Analysts: IaaS Market Bound for AWS-Azure 'Duopoly'
The writing has been on the wall for some time for up-and-coming Infrastructure as a Service (IaaS) vendors, but new research from analyst firm Gartner Inc. underscores it.
"By 2019, 90 percent of native cloud IaaS providers will be forced out of this market by the Amazon Web Services (AWS)-Microsoft duopoly," Gartner said in a research note on Wednesday.
AWS has long been the dominant platform in the public cloud market, while Microsoft has been steadily solidifying its No. 2 standing over the past few years -- outpacing the likes of Google, IBM and Oracle -- so Gartner's conclusion is not surprising.

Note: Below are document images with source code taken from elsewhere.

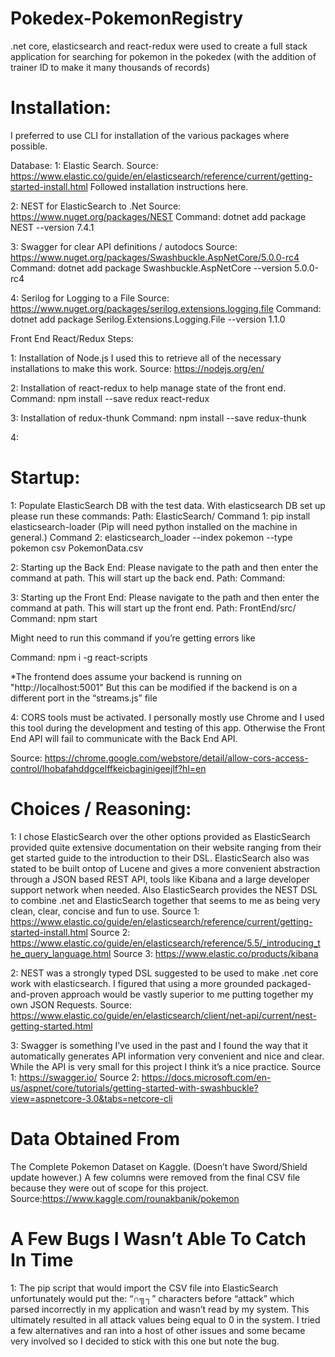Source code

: # Pokedex-PokemonRegistry
.net core, elasticsearch and react-redux were used to create a full stack application for searching for pokemon in the pokedex (with the addition of trainer ID to make it many thousands of records)

# Installation:

I preferred to use CLI for installation of the various packages where possible.

Database:
1: Elastic Search.
Source: https://www.elastic.co/guide/en/elasticsearch/reference/current/getting-started-install.html
Followed installation instructions here.

2: NEST for ElasticSearch to .Net
Source: https://www.nuget.org/packages/NEST
Command: dotnet add package NEST --version 7.4.1

3: Swagger for clear API definitions / autodocs 
Source:  https://www.nuget.org/packages/Swashbuckle.AspNetCore/5.0.0-rc4
Command:  dotnet add package Swashbuckle.AspNetCore --version 5.0.0-rc4

4: Serilog for Logging to a File
Source: https://www.nuget.org/packages/serilog.extensions.logging.file
Command: dotnet add package Serilog.Extensions.Logging.File --version 1.1.0

Front End React/Redux Steps:

1: Installation of Node.js
I used this to retrieve all of the necessary installations to make this work.
Source: https://nodejs.org/en/

2: Installation of react-redux to help manage state of the front end.
Command: npm install --save redux react-redux

3: Installation of redux-thunk
Command: npm install --save redux-thunk

4: 






# Startup:
1: Populate ElasticSearch DB with the test data.
With elasticsearch DB set up please run these commands:
Path: ElasticSearch/
Command 1: pip install elasticsearch-loader
(Pip will need python installed on the machine in general.)
Command 2: elasticsearch_loader --index pokemon --type pokemon csv PokemonData.csv

2: Starting up the Back End:
Please navigate to the path and then enter the command at path. This will start up the back end.
Path:
Command:

3: Starting up the Front End:
Please navigate to the path and then enter the command at path. This will start up the front end.
Path: FrontEnd/src/
Command: npm start

Might need to run this command if you’re getting errors like

Command: npm i -g react-scripts

*The frontend does assume your backend is running on "http://localhost:5001"
But this can be modified if the backend is on a different port in the “streams.js” file

4: CORS tools must be activated. I personally mostly use Chrome and I used this tool during the development and testing of this app. Otherwise the Front End API will fail to communicate with the Back End API.

Source: https://chrome.google.com/webstore/detail/allow-cors-access-control/lhobafahddgcelffkeicbaginigeejlf?hl=en

# Choices / Reasoning:
1: I chose ElasticSearch over the other options provided as ElasticSearch provided quite extensive documentation on their website ranging from their get started guide to the introduction to their DSL. ElasticSearch also was stated to be built ontop of Lucene and gives a more convenient abstraction through a JSON based REST API, tools like Kibana and a large developer support network when needed. Also ElasticSearch provides the NEST DSL to combine .net and ElasticSearch together that seems to me as being very clean, clear, concise and fun to use.
Source 1: https://www.elastic.co/guide/en/elasticsearch/reference/current/getting-started-install.html
Source 2:
https://www.elastic.co/guide/en/elasticsearch/reference/5.5/_introducing_the_query_language.html
Source 3: https://www.elastic.co/products/kibana

2: NEST was a strongly typed DSL suggested to be used to make .net core work with elasticsearch. I figured that using a more grounded packaged-and-proven approach would be vastly superior to me putting together my own JSON Requests.
Source:   
https://www.elastic.co/guide/en/elasticsearch/client/net-api/current/nest-getting-started.html

3: Swagger is something I’ve used in the past and I found the way that it automatically generates API information very convenient and nice and clear. While the API is very small for this project I think it’s a nice practice. 
Source 1: https://swagger.io/
Source 2: https://docs.microsoft.com/en-us/aspnet/core/tutorials/getting-started-with-swashbuckle?view=aspnetcore-3.0&tabs=netcore-cli



# Data Obtained From
The Complete Pokemon Dataset on Kaggle. (Doesn’t have Sword/Shield update however.)
A few columns were removed from the final CSV file because they were out of scope for this project.
Source:https://www.kaggle.com/rounakbanik/pokemon


# A Few Bugs I Wasn’t Able To Catch In Time
1: The pip script that would import the CSV file into ElasticSearch unfortunately would put the: “∩╗┐” characters before “attack” which parsed incorrectly in my application and wasn’t read by my system. This ultimately resulted in all attack values being equal to 0 in the system. I tried a few alternatives and ran into a host of other issues and some became very involved so I decided to stick with this one but note the bug.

The firm noted that both AWS and Microsoft "significantly" grew their cloud businesses last year, "while other players are sliding backward in comparison." They also have the edge over other competitors in terms of compute power, services and pricing, according to Gartner.

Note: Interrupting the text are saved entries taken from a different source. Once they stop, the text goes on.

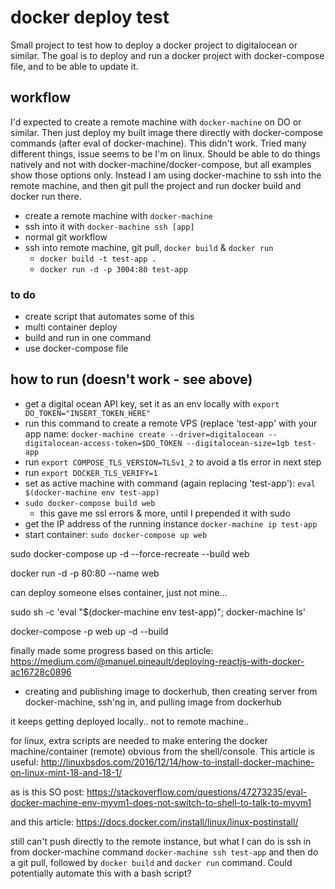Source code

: # docker deploy test

Small project to test how to deploy a docker project to digitalocean or similar. The goal is to deploy and run a docker project with docker-compose file, and to be able to update it.

## workflow

I'd expected to create a remote machine with `docker-machine` on DO or similar. Then just deploy my built image there directly with docker-compose commands (after eval of docker-machine). This didn't work. Tried many different things, issue seems to be I'm on linux. Should be able to do things natively and not with docker-machine/docker-compose, but all examples show those options only. Instead I am using docker-machine to ssh into the remote machine, and then git pull the project and run docker build and docker run there.



- create a remote machine with `docker-machine`
- ssh into it with `docker-machine ssh [app]`
- normal git workflow
- ssh into remote machine, git pull, `docker build` & `docker run`
    - `docker build -t test-app .`
    - `docker run -d -p 3004:80 test-app`

### to do

- create script that automates some of this
- multi container deploy
- build and run in one command
- use docker-compose file


## how to run (doesn't work - see above)

- get a digital ocean API key, set it as an env locally with `export DO_TOKEN="INSERT_TOKEN_HERE"`
- run this command to create a remote VPS (replace 'test-app' with your app name: `docker-machine create --driver=digitalocean --digitalocean-access-token=$DO_TOKEN --digitalocean-size=1gb test-app`
- run `export COMPOSE_TLS_VERSION=TLSv1_2` to avoid a tls error in next step
- run `export DOCKER_TLS_VERIFY=1`
- set as active machine with command (again replacing 'test-app'): `eval $(docker-machine env test-app)`
- `sudo docker-compose build web`
    - this gave me ssl errors & more, until I prepended it with sudo
- get the IP address of the running instance `docker-machine ip test-app`
- start container: `sudo docker-compose up web`


sudo docker-compose up -d --force-recreate --build web


docker run -d -p 80:80 --name web


can deploy someone elses container, just not mine...


sudo sh -c 'eval "$(docker-machine env test-app)"; docker-machine ls'


docker-compose -p web up -d --build


finally made some progress based on this article: https://medium.com/@manuel.pineault/deploying-reactjs-with-docker-ac16728c0896
- creating and publishing image to dockerhub, then creating server from docker-machine, ssh'ng in, and pulling image from dockerhub

it keeps getting deployed locally.. not to remote machine..



for linux, extra scripts are needed to make entering the docker machine/container (remote) obvious from the shell/console. This article is useful: http://linuxbsdos.com/2016/12/14/how-to-install-docker-machine-on-linux-mint-18-and-18-1/

as is this SO post: https://stackoverflow.com/questions/47273235/eval-docker-machine-env-myvm1-does-not-switch-to-shell-to-talk-to-myvm1

and this article: https://docs.docker.com/install/linux/linux-postinstall/

still can't push directly to the remote instance, but what I can do is ssh in from docker-machine command `docker-machine ssh test-app` and then do a git pull, followed by `docker build` and `docker run` command.
Could potentially automate this with a bash script?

This is dire news for IaaS competitors in mature markets, which are effectively a two-horse race between AWS and Azure. However, Gartner concedes that vendors based in developing markets, where neither AWS nor Azure is as entrenched, could still pose a challenge. Gartner points to Aliyun, the cloud computing subsidiary of Chinese e-commerce giant Alibaba, as an example of a viable contender.

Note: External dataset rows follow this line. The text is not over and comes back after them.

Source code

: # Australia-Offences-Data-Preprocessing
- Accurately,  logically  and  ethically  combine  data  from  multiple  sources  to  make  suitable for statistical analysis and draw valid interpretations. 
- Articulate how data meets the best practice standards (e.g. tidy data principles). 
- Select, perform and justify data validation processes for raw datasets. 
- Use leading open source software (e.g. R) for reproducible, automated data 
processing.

Gartner foresees the AWS-Azure duopoly as being a double-edged sword for organizations; while they may initially benefit from intense price- and service-based competition between the two vendors, the absence of other competitors may mean those benefits are short-lived.
"The competition between AWS and Azure in the IaaS market will benefit sourcing executives in the short to medium term but may be of concern in the longer term," said Gartner research director David Groombridge in a prepared statement. "Lack of substantial competition for two key providers could lead to an uncompetitive market. This could see organizations locked into one platform by dependence on proprietary capabilities and potentially exposed to substantial price increases."